Inevitably, geography and the development of stylistic and philosophical
differences leads to some degree of splintering--even if there are no hard
feelings. At that point, some of the founding organizers may look around
and wonder why things look do different and why the new generation of
organizers take what looks like a selfish perspective--rather than a
community perspective. That is what a market place looks like.
It's natural to be concerned when such changes take place. I remember in
the mid-1990s when the Stanford Tango Week was the only tango festival in
the United States. Everyone wondered whether the country could support
new summer events in Chicago, Columbus and Miami. When the Stanford Tango
Week came to an end, it was not because it had lost out to other events,
rather it was because the organizer wanted to concentrate on other
activities. Now there are more than 50 tango festivals in the United
States, and we see the continual entry and exit of tango festivals from
the market. Some of these festivals cater to the latest stylistic trends.

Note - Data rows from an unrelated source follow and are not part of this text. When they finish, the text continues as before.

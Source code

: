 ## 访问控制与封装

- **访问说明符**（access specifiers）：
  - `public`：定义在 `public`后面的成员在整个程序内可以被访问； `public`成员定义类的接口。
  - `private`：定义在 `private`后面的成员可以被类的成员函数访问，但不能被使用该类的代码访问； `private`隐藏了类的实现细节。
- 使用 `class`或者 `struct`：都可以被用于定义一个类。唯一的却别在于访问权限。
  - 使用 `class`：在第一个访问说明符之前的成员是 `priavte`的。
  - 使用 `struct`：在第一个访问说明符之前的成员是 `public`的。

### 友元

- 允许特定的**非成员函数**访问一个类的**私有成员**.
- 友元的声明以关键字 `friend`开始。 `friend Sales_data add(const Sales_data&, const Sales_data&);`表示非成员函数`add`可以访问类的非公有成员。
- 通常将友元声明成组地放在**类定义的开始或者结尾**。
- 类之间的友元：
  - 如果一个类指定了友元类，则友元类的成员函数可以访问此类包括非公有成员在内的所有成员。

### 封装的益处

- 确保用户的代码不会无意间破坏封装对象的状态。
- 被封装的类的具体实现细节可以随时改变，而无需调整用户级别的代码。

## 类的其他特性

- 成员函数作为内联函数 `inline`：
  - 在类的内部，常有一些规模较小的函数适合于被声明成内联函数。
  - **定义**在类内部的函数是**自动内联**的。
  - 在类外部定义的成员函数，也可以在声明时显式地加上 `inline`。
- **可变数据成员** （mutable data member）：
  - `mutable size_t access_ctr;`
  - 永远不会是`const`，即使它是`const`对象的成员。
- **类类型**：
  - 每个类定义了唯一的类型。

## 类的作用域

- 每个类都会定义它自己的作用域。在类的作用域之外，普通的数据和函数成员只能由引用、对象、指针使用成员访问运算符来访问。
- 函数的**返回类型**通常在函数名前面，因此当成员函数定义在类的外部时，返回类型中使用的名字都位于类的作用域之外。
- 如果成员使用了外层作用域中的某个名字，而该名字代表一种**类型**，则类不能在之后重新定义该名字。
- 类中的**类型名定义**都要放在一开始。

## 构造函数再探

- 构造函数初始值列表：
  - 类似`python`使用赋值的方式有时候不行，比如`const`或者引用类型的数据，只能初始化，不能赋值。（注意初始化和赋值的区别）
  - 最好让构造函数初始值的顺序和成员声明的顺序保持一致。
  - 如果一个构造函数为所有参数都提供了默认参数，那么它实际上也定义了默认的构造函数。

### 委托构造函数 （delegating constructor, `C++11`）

What do the founding organizers get for their effort?
1) An opportunity to dance in a self-sustaining tango community that no
longer requires their organizational effort. (How many times did the
founding organizers think or say that they'd just like to quit organizing
and become dancers in a city where tango was already established?)
2) The opportunity to be revered as one of the original organizers--if
they didn't try to hold onto control too long.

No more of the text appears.